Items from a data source
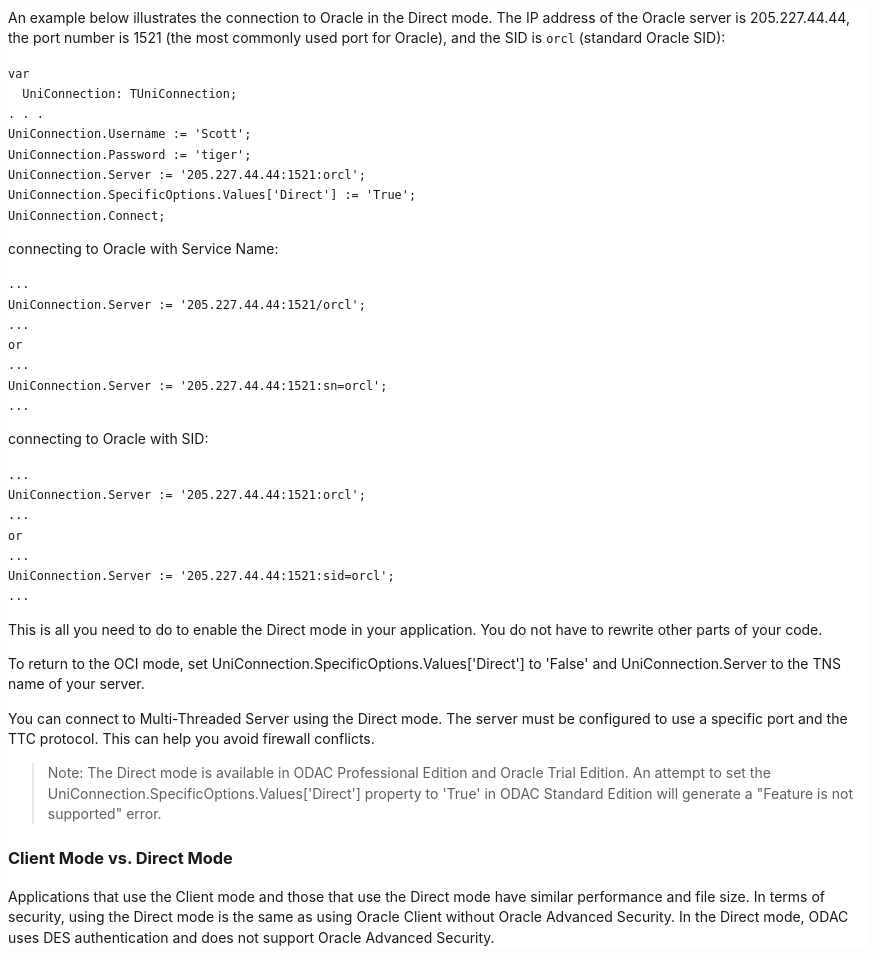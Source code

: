 An example below illustrates the connection to Oracle in the Direct mode. The IP address of the Oracle server is 205.227.44.44, the port number is 1521 (the most commonly used port for Oracle), and the SID is `orcl` (standard Oracle SID):

```delphi
var
  UniConnection: TUniConnection;
. . .
UniConnection.Username := 'Scott';
UniConnection.Password := 'tiger';
UniConnection.Server := '205.227.44.44:1521:orcl'; 
UniConnection.SpecificOptions.Values['Direct'] := 'True';
UniConnection.Connect;
```
connecting to Oracle with Service Name:

```delphi
...
UniConnection.Server := '205.227.44.44:1521/orcl';
...
or
...
UniConnection.Server := '205.227.44.44:1521:sn=orcl';
...
```
connecting to Oracle with SID:

```delphi
...
UniConnection.Server := '205.227.44.44:1521:orcl';
...
or
...
UniConnection.Server := '205.227.44.44:1521:sid=orcl';
...
```
This is all you need to do to enable the Direct mode in your application. You do not have to rewrite other parts of your code.

To return to the OCI mode, set UniConnection.SpecificOptions.Values['Direct'] to 'False' and UniConnection.Server to the TNS name of your server.

You can connect to Multi-Threaded Server using the Direct mode. The server must be configured to use a specific port and the TTC protocol. This can help you avoid firewall conflicts.

 >Note: The Direct mode is available in ODAC Professional Edition and Oracle Trial Edition. An attempt to set the UniConnection.SpecificOptions.Values['Direct'] property to 'True' in ODAC Standard Edition will generate a "Feature is not supported" error.

### Client Mode vs. Direct Mode
Applications that use the Client mode and those that use the Direct mode have similar performance and file size. In terms of security, using the Direct mode is the same as using Oracle Client without Oracle Advanced Security. In the Direct mode, ODAC uses DES authentication and does not support Oracle Advanced Security.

* [EXERCISE AIM] Retype all the records shown above, character for character. Omit every picture.

* [EXPECTED OUTPUT]
Source code

: An example below illustrates the connection to Oracle in the Direct mode. The IP address of the Oracle server is 205.227.44.44, the port number is 1521 (the most commonly used port for Oracle), and the SID is `orcl` (standard Oracle SID):

```delphi
var
  UniConnection: TUniConnection;
. . .
UniConnection.Username := 'Scott';
UniConnection.Password := 'tiger';
UniConnection.Server := '205.227.44.44:1521:orcl'; 
UniConnection.SpecificOptions.Values['Direct'] := 'True';
UniConnection.Connect;
```
connecting to Oracle with Service Name:

```delphi
...
UniConnection.Server := '205.227.44.44:1521/orcl';
...
or
...
UniConnection.Server := '205.227.44.44:1521:sn=orcl';
...
```
connecting to Oracle with SID:

```delphi
...
UniConnection.Server := '205.227.44.44:1521:orcl';
...
or
...
UniConnection.Server := '205.227.44.44:1521:sid=orcl';
...
```
This is all you need to do to enable the Direct mode in your application. You do not have to rewrite other parts of your code.

To return to the OCI mode, set UniConnection.SpecificOptions.Values['Direct'] to 'False' and UniConnection.Server to the TNS name of your server.

You can connect to Multi-Threaded Server using the Direct mode. The server must be configured to use a specific port and the TTC protocol. This can help you avoid firewall conflicts.

 >Note: The Direct mode is available in ODAC Professional Edition and Oracle Trial Edition. An attempt to set the UniConnection.SpecificOptions.Values['Direct'] property to 'True' in ODAC Standard Edition will generate a "Feature is not supported" error.

### Client Mode vs. Direct Mode
Applications that use the Client mode and those that use the Direct mode have similar performance and file size. In terms of security, using the Direct mode is the same as using Oracle Client without Oracle Advanced Security. In the Direct mode, ODAC uses DES authentication and does not support Oracle Advanced Security.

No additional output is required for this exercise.